## [Task directions]
Filter the records below and copy every line containing the word "migrations".

## [Dataset records]
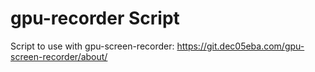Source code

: # gpu-recorder Script
Script to use with gpu-screen-recorder: https://git.dec05eba.com/gpu-screen-recorder/about/
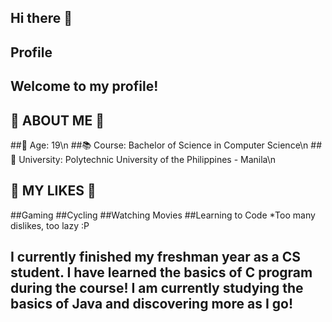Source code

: ## Hi there 👋

## Profile

## Welcome to my profile!

## 🔎 ABOUT ME 🔎
##👨 Age: 19\n
##📚 Course: Bachelor of Science in Computer Science\n
##🏫 University: Polytechnic University of the Philippines - Manila\n

## 🙌 MY LIKES 🙌 
##Gaming
##Cycling
##Watching Movies
##Learning to Code
*Too many dislikes, too lazy :P

## I currently finished my freshman year as a CS student. I have learned the basics of C program during the course! I am currently studying the basics of Java and discovering more as I go!


<!--
**CupNoodlez/CupNoodlez** is a ✨ _special_ ✨ repository because its `README.md` (this file) appears on your GitHub profile.

Here are some ideas to get you started:

- 🔭 I’m currently working on ...
- 🌱 I’m currently learning ...
- 👯 I’m looking to collaborate on ...
- 🤔 I’m looking for help with ...
- 💬 Ask me about ...
- 📫 How to reach me: ...
- 😄 Pronouns: ...
- ⚡ Fun fact: ...
-->
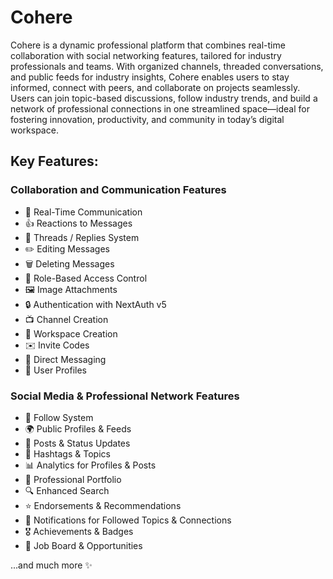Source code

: # Cohere

Cohere is a dynamic professional platform that combines real-time collaboration with social networking features, tailored for industry professionals and teams. With organized channels, threaded conversations, and public feeds for industry insights, Cohere enables users to stay informed, connect with peers, and collaborate on projects seamlessly. Users can join topic-based discussions, follow industry trends, and build a network of professional connections in one streamlined space—ideal for fostering innovation, productivity, and community in today’s digital workspace.

## Key Features:

###  Collaboration and Communication Features
- 📡 Real-Time Communication
- 👍 Reactions to Messages
- 🧵 Threads / Replies System
- ✏️ Editing Messages
- 🗑️ Deleting Messages
- 🔐 Role-Based Access Control
- 🖼️ Image Attachments
- 🔒 Authentication with NextAuth v5
- 📺 Channel Creation
- 🏢 Workspace Creation
- ✉️ Invite Codes
- 💬 Direct Messaging
- 👥 User Profiles

### Social Media & Professional Network Features
- 🔗 Follow System
- 🌍 Public Profiles & Feeds
- 📢 Posts & Status Updates
- 🎯 Hashtags & Topics
- 📊 Analytics for Profiles & Posts
- 📄 Professional Portfolio
- 🔍 Enhanced Search
- ⭐ Endorsements & Recommendations
- 🔔 Notifications for Followed Topics & Connections
- 🎖️ Achievements & Badges
- 💼 Job Board & Opportunities

...and much more ✨
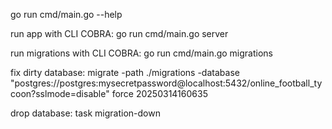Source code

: go run cmd/main.go --help


run app with CLI COBRA:
go run cmd/main.go server


run migrations with CLI COBRA:
go run cmd/main.go migrations


fix dirty database:
migrate -path ./migrations -database "postgres://postgres:mysecretpassword@localhost:5432/online_football_tycoon?sslmode=disable" force 20250314160635

drop database:
task migration-down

## [Task solution]
run migrations with CLI COBRA:
go run cmd/main.go migrations
migrate -path ./migrations -database "postgres://postgres:mysecretpassword@localhost:5432/online_football_tycoon?sslmode=disable" force 20250314160635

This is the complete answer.